The color of the Chrysalis was never in doubt.

Designed by Marc Fornes of THEVERYMANY, the recently opened performing arts amphitheater in Columbia, Md., was destined to be green.

But what tint or shade of green?

Should the $6.6 million, 6,000-square-foot parametric marvel be hunter green? Mint green? Reseda green? Olive green? Or any one of thousands of other shades of green?

“I knew my reputation was going to live or die by the coloration decision,” recalls Michael McCall, Chrysalis project producer and then-president of the project’s owner, the nonprofit Inner Arbor Trust.Winning Selection

Color selection is seldom an easy choice for any architectural project. Think of the lively color discussions often associated with any high-profile work. When the project aims for iconic status, decision-making intensifies. When the goal is nothing less than enduring transcendence, color rises to “turn an interesting construction geometry into something alive and natural,” McCall says.

L. William Zahner III, president and CEO of Zahner, a leading architectural metal and glass company responsible for the Chrysalis’ construction from the foundation up, suggested a vibrant yellow-green shade. Coincidently, the color Greenery (Pantone 15-0343) gained worldwide fame as the 2017 Pantone Color of the Year several months later.

Accuracy First

Color selection is one thing. Matching that selection with coatings that precisely represent it is another. In a bake-off between two leading coating manufacturers, one quickly stole the show for “dead on” color accuracy, McCall says.

“We wanted the end result to be that the Chrysalis just fits and belongs where it is. It’s my belief people do not react to the Chrysalis as a structure at all. They see it as a conceptual space between nature and building,” McCall explains.

Blown Away

McCall credits coloration as delivering the winning construction hand. He says Zahner recommended Valspar based on his experience with the Minnesota company on the Morphosis-designed Bloomberg Center on Roosevelt Island, in New York City.
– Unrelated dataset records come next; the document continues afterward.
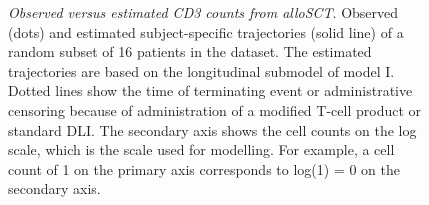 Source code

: \documentclass[
  letterpaper,
  DIV=11,
  numbers=noendperiod]{scrreprt}
\begin{document}
\begin{figure}


\caption{\label{fig-DLI-two}\emph{Observed versus estimated CD3 counts
from alloSCT}. Observed (dots) and estimated subject-specific
trajectories (solid line) of a random subset of 16 patients in the
dataset. The estimated trajectories are based on the longitudinal
submodel of model I. Dotted lines show the time of terminating event or
administrative censoring because of administration of a modified T-cell
product or standard DLI. The secondary axis shows the cell counts on the
log scale, which is the scale used for modelling. For example, a cell
count of 1 on the primary axis corresponds to log(1) = 0 on the
secondary axis.}

\end{figure}%
\end{document}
“We were blown away by Valspar,” McCall says. “They probably have scientists that can explain why there is a certain glow about their coatings that isn’t too shiny or flat. It’s just right.”

Fussy Approach

William Zahner appreciates a quality coating for other reasons. “You really can’t post-paint aluminum shingles,” he says. “We don’t always work with painted materials. When we get into paint, we’re very, very picky.” The Chrysalis is covered by 8,200 aluminum shingles in 44 unique profiles.

The team opted for Valspar Fluropon Solar Reflective (SR) exterior architectural coating in four slightly varying shades of green. Fluropon SR is formulated with reflective pigments that mitigate ultraviolet light. The coatings also resist weathering, chalking, facing, dirt, stain, and chemical degradation.

New Beginnings

The Chrysalis has been open less than a year, but the growing public buzz aligns remarkably well with the rationale used to describe Greenery as the 2017 Pantone Color of the Year winner: “A refreshing and revitalizing shade, Greenery is symbolic of new beginnings.” For McCall and the Chrysalis project team, this color will deliver new beginnings to the citizens of central Maryland for many decades to come.